USA e Cina in difficoltà e adesso c’è un bivio

L’incontro tra il presidente USA Trump e il leader cinese Xi Jinping è ora previsto per giovedì-venerdì di questa settimana. Se non subirà altri rinvii e se dunque davvero si terrà, sarà un passaggio non secondario per comprendere le possibili prospettive geopolitiche ed economiche. È una sorta di bivio. Non fare l’incontro sarebbe un messaggio solo negativo. Farlo significa rischiare che non serva a nulla, ma anche giocarsi la possibilità di avere invece qualche spiraglio. La notizia di questo vertice in terra cinese è comunque un’occasione per vedere come Washington e Pechino si presentino alla scadenza e quali siano i possibili punti principali del confronto.
Sia gli USA sia la Cina arrivano al vertice con problemi consistenti. Con una differenza: che gli Stati Uniti questi problemi li hanno in gran parte determinati – soprattutto con i dazi e con le operazioni militari – mentre la Cina i problemi li sta subendo, questa volta non per propria iniziativa. Ciò comporta un diverso approccio sui tempi e sui modi del confronto. Gli USA hanno infatti, al di là delle parole di Trump, una certa fretta di uscire dal vicolo in cui si sono infilati, mentre la Cina, pur soffrendo, punta sulla sua linea di attesa.
È difficile pensare che la guerra di USA e Israele contro l’Iran non sia in cima alla lista. Gli Stati Uniti stanno cercando una via d’uscita, se la trovassero prima dell’incontro la potrebbero portare in Cina come atto di buona volontà, se non ci riuscissero dovrebbero comunque tener conto dei buoni rapporti di Pechino con il regime iraniano.

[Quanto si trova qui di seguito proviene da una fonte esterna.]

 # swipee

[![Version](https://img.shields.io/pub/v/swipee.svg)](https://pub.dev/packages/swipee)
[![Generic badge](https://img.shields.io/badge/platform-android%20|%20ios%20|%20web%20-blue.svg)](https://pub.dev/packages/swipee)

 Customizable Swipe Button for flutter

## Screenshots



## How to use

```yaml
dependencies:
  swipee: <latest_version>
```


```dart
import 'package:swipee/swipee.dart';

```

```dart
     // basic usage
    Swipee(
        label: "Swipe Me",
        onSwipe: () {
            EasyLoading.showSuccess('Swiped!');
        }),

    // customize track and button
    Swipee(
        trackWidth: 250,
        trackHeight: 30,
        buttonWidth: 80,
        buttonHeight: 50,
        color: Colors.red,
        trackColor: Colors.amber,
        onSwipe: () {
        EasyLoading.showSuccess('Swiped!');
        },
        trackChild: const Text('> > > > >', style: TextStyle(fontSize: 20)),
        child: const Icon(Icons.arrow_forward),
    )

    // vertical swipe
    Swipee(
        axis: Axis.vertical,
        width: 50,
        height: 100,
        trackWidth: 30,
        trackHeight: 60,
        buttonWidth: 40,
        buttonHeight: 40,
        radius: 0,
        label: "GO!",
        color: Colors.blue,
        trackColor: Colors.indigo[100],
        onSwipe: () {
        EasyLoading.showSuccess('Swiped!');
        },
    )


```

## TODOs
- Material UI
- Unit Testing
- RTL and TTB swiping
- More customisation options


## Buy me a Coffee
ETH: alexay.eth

La Cina ha interesse al superamento della guerra da una parte per ragioni geopolitiche e dall’altra per ragioni economiche, essendo compratrice di petrolio iraniano; il blocco di quote di produzione di greggio in Iran e nell’area mediorientale e l’impossibilità di navigare normalmente nello Stretto di Hormuz sono problemi per molti, ma in modo particolare per la Cina.
La gran parte degli esperti concorda sul fatto che Trump voglia far pesare ancor più che in passato la posizione di forza degli USA nel petrolio, grazie soprattutto alla ingente produzione interna, al controllo riacquisito sul greggio venezuelano e, appunto, alla possibilità di condizionare il petrolio mediorientale. Il regime cinese potrebbe usare maggiormente la sua diplomazia per far diminuire o cessare i conflitti bellici in Medio Oriente, ciò è anche nel suo interesse. Ma pare poco realistico che Pechino non continui in parallelo a far pesare i suoi punti di forza. Da tempo si è capito che la preponderanza cinese nelle terre rare, importanti per una serie di industrie sia tradizionali sia legate alle nuove tecnologie, gioca un ruolo rilevante. Pechino riduce o amplia il suo export di terre rare, di cui gli USA e tanti altri hanno bisogno, anche a seconda delle situazioni geopolitiche. E infatti molti analisti parlano ormai di petrolio contro terre rare.
Ma è anche difficile che la Cina faccia un accordo con gli USA nella filiera Iran-petrolio-terre rare senza proferir parola su altri capitoli di spessore. Sul piano geopolitico ci sono la guerra dovuta all’invasione russa dell’Ucraina (con Pechino che sta con Mosca, ma tenendosi un margine) e ancor più, dal punto di vista cinese, la questione della rivendicata Taiwan, difesa da USA e Occidente. Sul piano economico è ancora aperta la vicenda dei controproducenti dazi di Trump contro il resto del mondo, con mano non leggera verso la Cina. Una parte dei dazi è sospesa dopo i pronunciamenti di giudici USA, ma un’altra parte non è scomparsa e Trump ne minaccia altri. È più che probabile che i cinesi risollevino l’opportunità di ridurre se non annullare i dazi, dai quali si difendono bene ma che restano un ostacolo. E che indichino anche la necessità di inquadrare i commerci tra i due Paesi con intese che non ostacolino gli scambi su versanti strategici per l’uno, per l’altro o per entrambi. Il Medio Oriente e il petrolio sono in cima, ma c’è anche molto altro, per questo e, forse, per altri vertici.